---------- Exercise inputs ----------

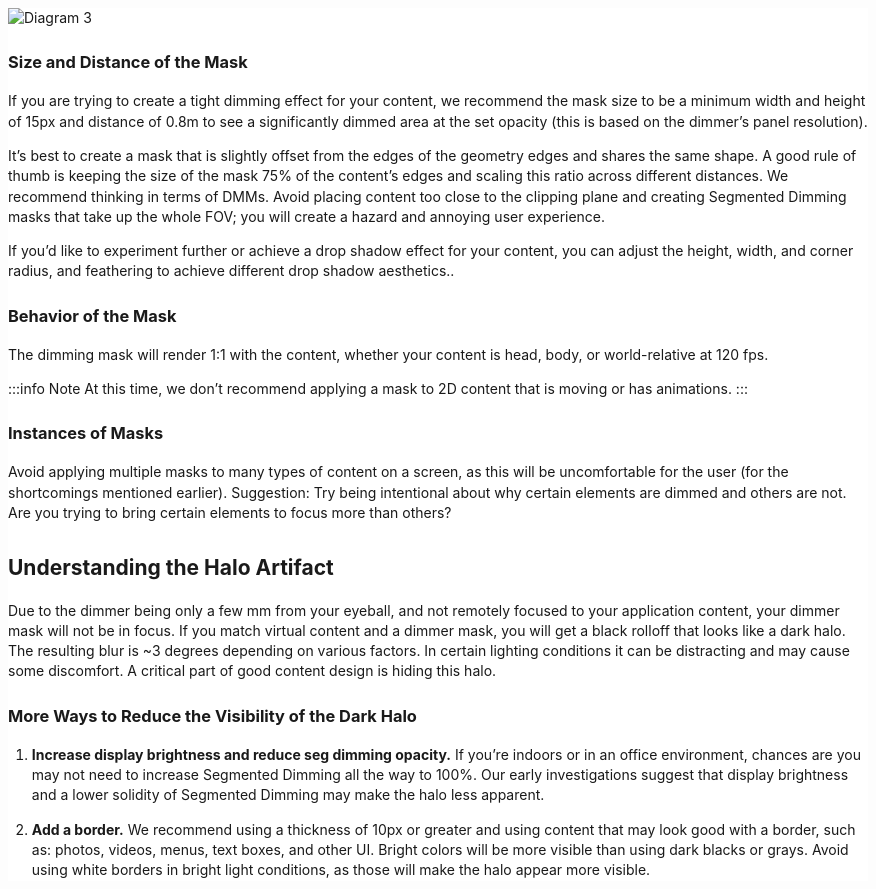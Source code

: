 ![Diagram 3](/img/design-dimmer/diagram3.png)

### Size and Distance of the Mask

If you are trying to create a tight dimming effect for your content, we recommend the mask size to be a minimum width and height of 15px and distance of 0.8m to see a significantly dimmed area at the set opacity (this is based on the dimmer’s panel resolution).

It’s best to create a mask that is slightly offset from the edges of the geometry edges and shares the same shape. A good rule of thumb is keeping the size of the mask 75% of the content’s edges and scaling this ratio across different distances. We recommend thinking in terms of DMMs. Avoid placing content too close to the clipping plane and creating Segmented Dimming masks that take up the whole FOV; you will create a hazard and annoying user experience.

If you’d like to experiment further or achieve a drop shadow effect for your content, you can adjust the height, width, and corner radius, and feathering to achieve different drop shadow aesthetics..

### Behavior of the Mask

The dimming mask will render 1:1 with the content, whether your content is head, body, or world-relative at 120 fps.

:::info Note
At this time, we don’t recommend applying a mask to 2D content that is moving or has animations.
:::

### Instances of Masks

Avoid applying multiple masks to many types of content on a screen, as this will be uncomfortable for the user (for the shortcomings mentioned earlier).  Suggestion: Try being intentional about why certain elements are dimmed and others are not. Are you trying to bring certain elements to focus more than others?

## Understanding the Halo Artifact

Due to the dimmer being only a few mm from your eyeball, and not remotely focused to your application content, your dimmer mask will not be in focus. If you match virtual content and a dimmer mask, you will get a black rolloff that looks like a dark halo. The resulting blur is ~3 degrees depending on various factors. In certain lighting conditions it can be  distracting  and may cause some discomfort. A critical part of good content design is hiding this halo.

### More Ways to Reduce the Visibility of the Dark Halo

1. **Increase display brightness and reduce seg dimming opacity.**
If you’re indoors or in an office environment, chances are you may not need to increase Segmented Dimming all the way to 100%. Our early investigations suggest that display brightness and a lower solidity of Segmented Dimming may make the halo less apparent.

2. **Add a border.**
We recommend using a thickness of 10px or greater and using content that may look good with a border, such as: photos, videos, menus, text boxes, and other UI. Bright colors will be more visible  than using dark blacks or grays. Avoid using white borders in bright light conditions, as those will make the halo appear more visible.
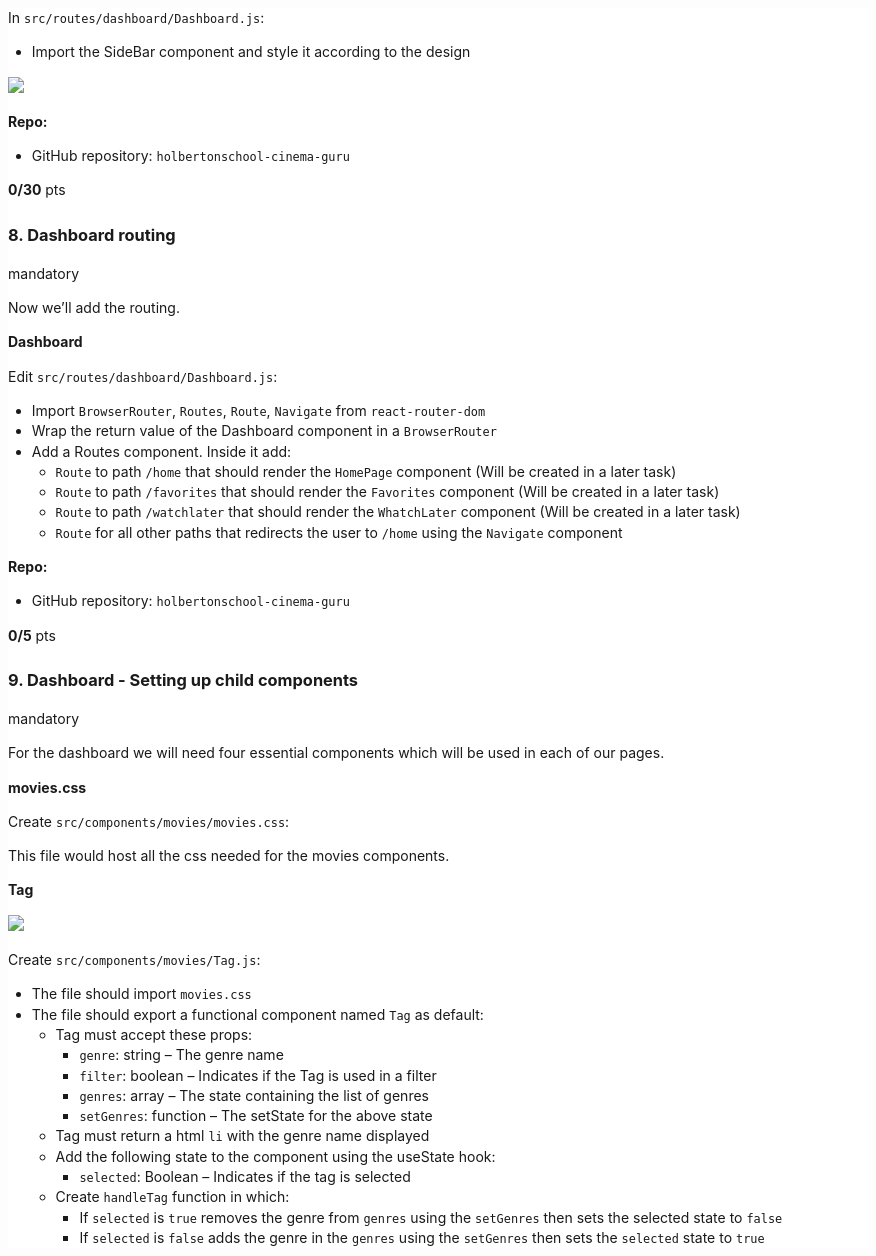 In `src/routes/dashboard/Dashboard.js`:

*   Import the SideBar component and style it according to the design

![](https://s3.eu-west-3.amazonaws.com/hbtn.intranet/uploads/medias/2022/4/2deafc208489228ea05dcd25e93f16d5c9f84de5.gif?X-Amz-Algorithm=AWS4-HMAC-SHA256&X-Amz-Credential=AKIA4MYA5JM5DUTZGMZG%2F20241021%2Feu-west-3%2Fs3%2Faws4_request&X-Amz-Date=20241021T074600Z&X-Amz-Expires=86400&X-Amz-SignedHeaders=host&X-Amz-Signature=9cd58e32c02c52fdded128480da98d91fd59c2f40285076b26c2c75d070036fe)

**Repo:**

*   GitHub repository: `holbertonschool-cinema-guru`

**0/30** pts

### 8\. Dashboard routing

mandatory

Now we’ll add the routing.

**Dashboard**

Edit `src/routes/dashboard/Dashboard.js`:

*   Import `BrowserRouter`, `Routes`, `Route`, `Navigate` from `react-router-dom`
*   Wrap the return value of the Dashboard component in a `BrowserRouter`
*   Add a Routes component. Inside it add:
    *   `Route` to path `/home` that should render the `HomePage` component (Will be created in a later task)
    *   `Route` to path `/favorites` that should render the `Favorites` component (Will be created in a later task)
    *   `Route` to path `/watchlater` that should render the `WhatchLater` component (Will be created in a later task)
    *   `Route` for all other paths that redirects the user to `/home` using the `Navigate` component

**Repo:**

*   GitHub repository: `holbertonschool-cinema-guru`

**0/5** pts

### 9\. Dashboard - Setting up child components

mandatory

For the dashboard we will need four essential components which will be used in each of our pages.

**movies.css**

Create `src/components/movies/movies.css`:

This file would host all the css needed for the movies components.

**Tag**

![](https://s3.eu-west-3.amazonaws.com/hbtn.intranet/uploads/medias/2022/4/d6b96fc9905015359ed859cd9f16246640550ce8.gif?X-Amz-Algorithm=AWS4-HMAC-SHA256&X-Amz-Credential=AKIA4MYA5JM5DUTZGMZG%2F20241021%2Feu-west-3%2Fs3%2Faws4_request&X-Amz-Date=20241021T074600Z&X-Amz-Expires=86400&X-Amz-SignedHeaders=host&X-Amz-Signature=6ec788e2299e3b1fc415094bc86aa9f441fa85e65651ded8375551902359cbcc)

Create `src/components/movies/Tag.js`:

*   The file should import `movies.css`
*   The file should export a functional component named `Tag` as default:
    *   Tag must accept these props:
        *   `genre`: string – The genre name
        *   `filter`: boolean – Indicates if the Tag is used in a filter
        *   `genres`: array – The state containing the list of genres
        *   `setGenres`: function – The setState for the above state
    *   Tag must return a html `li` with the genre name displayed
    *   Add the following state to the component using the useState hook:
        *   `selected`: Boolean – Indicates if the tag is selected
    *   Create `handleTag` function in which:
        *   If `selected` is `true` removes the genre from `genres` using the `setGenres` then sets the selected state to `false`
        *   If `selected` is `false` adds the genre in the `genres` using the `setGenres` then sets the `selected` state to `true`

----------

**Work item:** Set apart and copy each line of the records that holds the word "height".

**Written solution:**
If you are trying to create a tight dimming effect for your content, we recommend the mask size to be a minimum width and height of 15px and distance of 0.8m to see a significantly dimmed area at the set opacity (this is based on the dimmer’s panel resolution).
If you’d like to experiment further or achieve a drop shadow effect for your content, you can adjust the height, width, and corner radius, and feathering to achieve different drop shadow aesthetics..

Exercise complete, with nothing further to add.